A semente que deveria destruir a cabeça da serpente nasce­ria das gerações de Isaque e de Rebeca. Rebeca, porém, era estéril (Gn 25.21). Novamente, Jeová, o Deus da promessa, re­aliza um milagre, e Rebeca concebe de maneira que a promessa continue na linhagem de Jacó.

Veja, entretanto, o que acontece. Jacó engana seu pai e re­cebe a bênção que ele havia reservado para Esaú. Jacó tem de fugir. Anos depois, quando ele retorna para sua terra, ele tem muito medo. Mas Esaú não mata Jacó. A promessa em relação ao filho da mulher é preservada outra vez.

d. De Jacó aos judeus no deserto. O dragão está mais uma vez frente à mulher. Ele ataca os descendentes de Jacó. Os judeus. Dessa vez ele parece ter sido bem-sucedido, pois ainda que Deus, em sua terna misericórdia, tenha tirado seu povo do Egito, este o rejeita e dança diante de um bezerro de ouro.

"Disse mais o Senhor a Moisés: ... Agora, pois, deixa-me; para que se acenda contra eles o meu furor, e eu os consuma..."

Triunfará dessa vez o dragão? Sim... a menos que haja um intercessor. E há! Moisés intercede e a promessa é, novamente, preservada. Lembre-se de que foi o grande Mediador, Cristo, que criou, no coração do intercessor menor, o espírito da inter­cessão.

e. Dos judeus no deserto a Davi, o rei. Mais uma vez a História prossegue. Da tribo de Judá, Deus escolheu uma famí­lia, a de Davi. O Messias prometido nasceria da semente de Davi (2 Sm 7.12ss.; SI 89.29, 35, 36; Jr 23.5; At 2.30). Assim, o diabo volta sua seta contra Davi. Davi precisa ser destruído.
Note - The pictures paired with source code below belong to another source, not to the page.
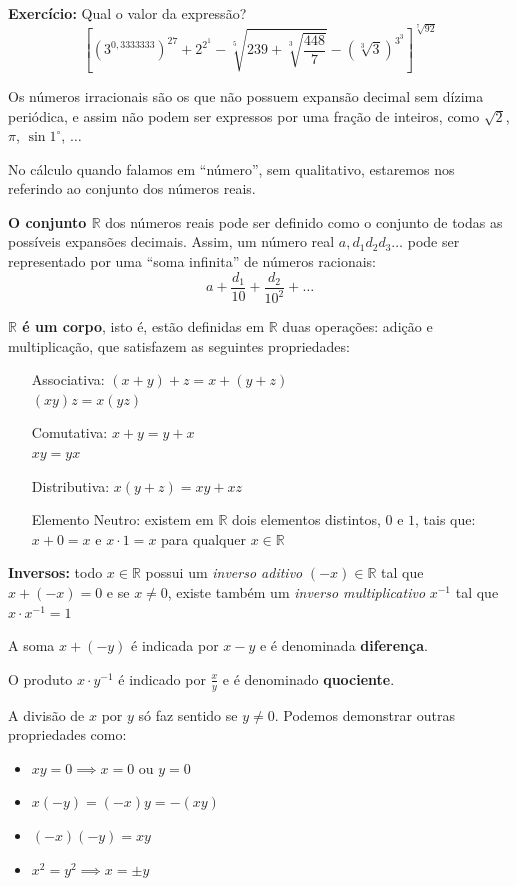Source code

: \documentclass[oneside,a4paper,12pt]{article}
\begin{document}
{\bf Exercício:} Qual o valor da expressão?
$$\left[(3^{0,3333333})^{27}+ 2^{2^1} - \sqrt[5]{239 + \sqrt[3]{\frac{448}{7}}}-(\sqrt[3]{3})^{3^3} \right]^{\sqrt[7]{92}}$$

Os números irracionais são os que não possuem expansão decimal sem dízima periódica, e assim não podem ser expressos por uma fração de inteiros, como $\sqrt{2}$, $\pi$, $\sin 1 ^{\circ}$, $\dots$

No cálculo quando falamos em ``número'', sem qualitativo, estaremos nos referindo ao conjunto dos números reais.

\textbf{O conjunto $\mathbb{R}$} dos números reais pode ser definido como o conjunto de todas as possíveis expansões decimais. Assim, um número real $a,d_{1}d_{2}d_{3}\dots$ pode ser representado por uma ``soma infinita'' de números racionais: $$a + \frac{d_1}{10} + \frac{d_2}{10^2} + \dots $$

\textbf{$\mathbb{R}$ é um corpo}, isto é, estão definidas em $\mathbb{R}$ duas operações: adição e multiplicação, que satisfazem as seguintes propriedades:
\begin{multicols}{2}
\begin{itemize}
	\item [Associativa:] $(x+y)+z = x+(y+z)$ \\ $(xy)z=x(yz)$
	\item [Comutativa:] $x+y=y+x$ \\ $xy=yx$
	\item [Distributiva:] $x(y+z) = xy + xz$
	\item [Elemento Neutro:] existem em $\mathbb{R}$ dois elementos distintos, $0$ e $1$, tais que: $x+0=x$ e $x \cdot 1= x$ para qualquer $x \in \mathbb{R}$
\end{itemize}
\end{multicols}

{\bf Inversos:} todo $x \in \mathbb{R}$ possui um {\it inverso aditivo} $(-x) \in \mathbb{R}$ tal que $x + (-x) = 0$ e se $x \neq 0$, existe também um {\it inverso multiplicativo} $x^{-1}$ tal que $x \cdot x^{-1} = 1$

A soma $x + (-y)$ é indicada por $x-y$ e é denominada {\bf diferença}.

O produto $x \cdot y^{-1} $ é indicado por $\frac{x}{y}$ e é denominado {\bf quociente}.

A divisão de $x$ por $y$ só faz sentido se $y \neq 0$. Podemos demonstrar outras propriedades como:

\begin{itemize}
	\item $xy=0 \implies x =0 \text{ ou } y=0$
	\item $x(-y)=(-x)y = -(xy)$
	\item $(-x)(-y)=xy$
	\item $x^2=y^2 \implies x = \pm y$
\end{itemize}
\end{document}
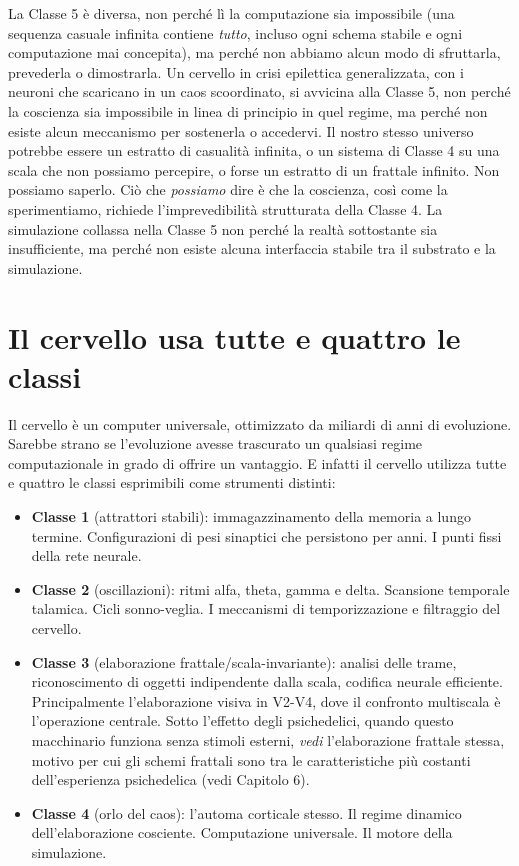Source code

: \documentclass[11pt, twoside, openright]{book}
\begin{document}
La Classe 5 è diversa, non perché lì la computazione sia impossibile (una sequenza casuale infinita contiene \textit{tutto}, incluso ogni schema stabile e ogni computazione mai concepita), ma perché non abbiamo alcun modo di sfruttarla, prevederla o dimostrarla. Un cervello in crisi epilettica generalizzata, con i neuroni che scaricano in un caos scoordinato, si avvicina alla Classe 5, non perché la coscienza sia impossibile in linea di principio in quel regime, ma perché non esiste alcun meccanismo per sostenerla o accedervi. Il nostro stesso universo potrebbe essere un estratto di casualità infinita, o un sistema di Classe 4 su una scala che non possiamo percepire, o forse un estratto di un frattale infinito. Non possiamo saperlo. Ciò che \textit{possiamo} dire è che la coscienza, così come la sperimentiamo, richiede l'imprevedibilità strutturata della Classe 4. La simulazione collassa nella Classe 5 non perché la realtà sottostante sia insufficiente, ma perché non esiste alcuna interfaccia stabile tra il substrato e la simulazione.

\section*{Il cervello usa tutte e quattro le classi}

Il cervello è un computer universale, ottimizzato da miliardi di anni di evoluzione. Sarebbe strano se l'evoluzione avesse trascurato un qualsiasi regime computazionale in grado di offrire un vantaggio. E infatti il cervello utilizza tutte e quattro le classi esprimibili come strumenti distinti:

\begin{itemize}
  \item \textbf{Classe 1} (attrattori stabili): immagazzinamento della memoria a lungo termine. Configurazioni di pesi sinaptici che persistono per anni. I punti fissi della rete neurale.
  \item \textbf{Classe 2} (oscillazioni): ritmi alfa, theta, gamma e delta. Scansione temporale talamica. Cicli sonno-veglia. I meccanismi di temporizzazione e filtraggio del cervello.
  \item \textbf{Classe 3} (elaborazione frattale/\allowbreak{}scala-invariante): analisi delle trame, riconoscimento di oggetti indipendente dalla scala, codifica neurale efficiente. Principalmente l'elaborazione visiva in V2-V4, dove il confronto multiscala è l'operazione centrale. Sotto l'effetto degli psichedelici, quando questo macchinario funziona senza stimoli esterni, \textit{vedi} l'elaborazione frattale stessa, motivo per cui gli schemi frattali sono tra le caratteristiche più costanti dell'esperienza psichedelica (vedi Capitolo 6).
  \item \textbf{Classe 4} (orlo del caos): l'automa corticale stesso. Il regime dinamico dell'elaborazione cosciente. Computazione universale. Il motore della simulazione.
\end{itemize}
\end{document}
Lemos isto: "Procurou Saul encravar a Davi na parede, porém ele se desviou do seu golpe, indo a lança ferir a parede". Saul fez isso porque um espírito maligno veio poderosamente sobre ele. Terá o dragão obtido sucesso? Não, pois Davi escapou duas vezes da presença de Saul. Mesmo durante a antiga dispensação o Cristo trabalhava na terra preservando a promessa a respeito de si mesmo.

/ De Davi à rainha Atália. Atália, a filha iníqua de pais iníquos - Acabe e Jezabel - está reinando. Com o objetivo de conquistar poder absoluto, ela concebe em seu coração a destruição de toda a descendência de Davi. Assim, outra vez, a vinda do Messias em forma humana é ameaçada. O dragão se posta diante da mulher; sua ira é dirigida contra o filho. E agora? Será que Satanás consegue? Pelo menos, parece; pois lemos: "Vendo Atália, mãe de Acazias, que seu filho era morto, levantou-se e destruiu toda a descendência real". Com toda probabilidade, se a descen­dência real inteira fosse destruída, então Cristo não poderia ser o filho e herdeiro legal de Davi. Então o plano de Deus teria falha­do. Atália destruiu toda a semente real. Contudo, leia o que se segue (2 Re 11.1, 2ss.): "Mas Jeoseba, filha do rei Jorão, irmã de Acazias, tomou a Joás, filho de Acazias, e o furtou dentre os filhos do rei, aos quais matavam, e o pôs a ele e a sua ama numa câmara interior; e assim o esconderam de Atália, e não foi morto".

Quão maravilhosos são os caminhos do Senhor! Quão ma­ravilhosa a sua providência!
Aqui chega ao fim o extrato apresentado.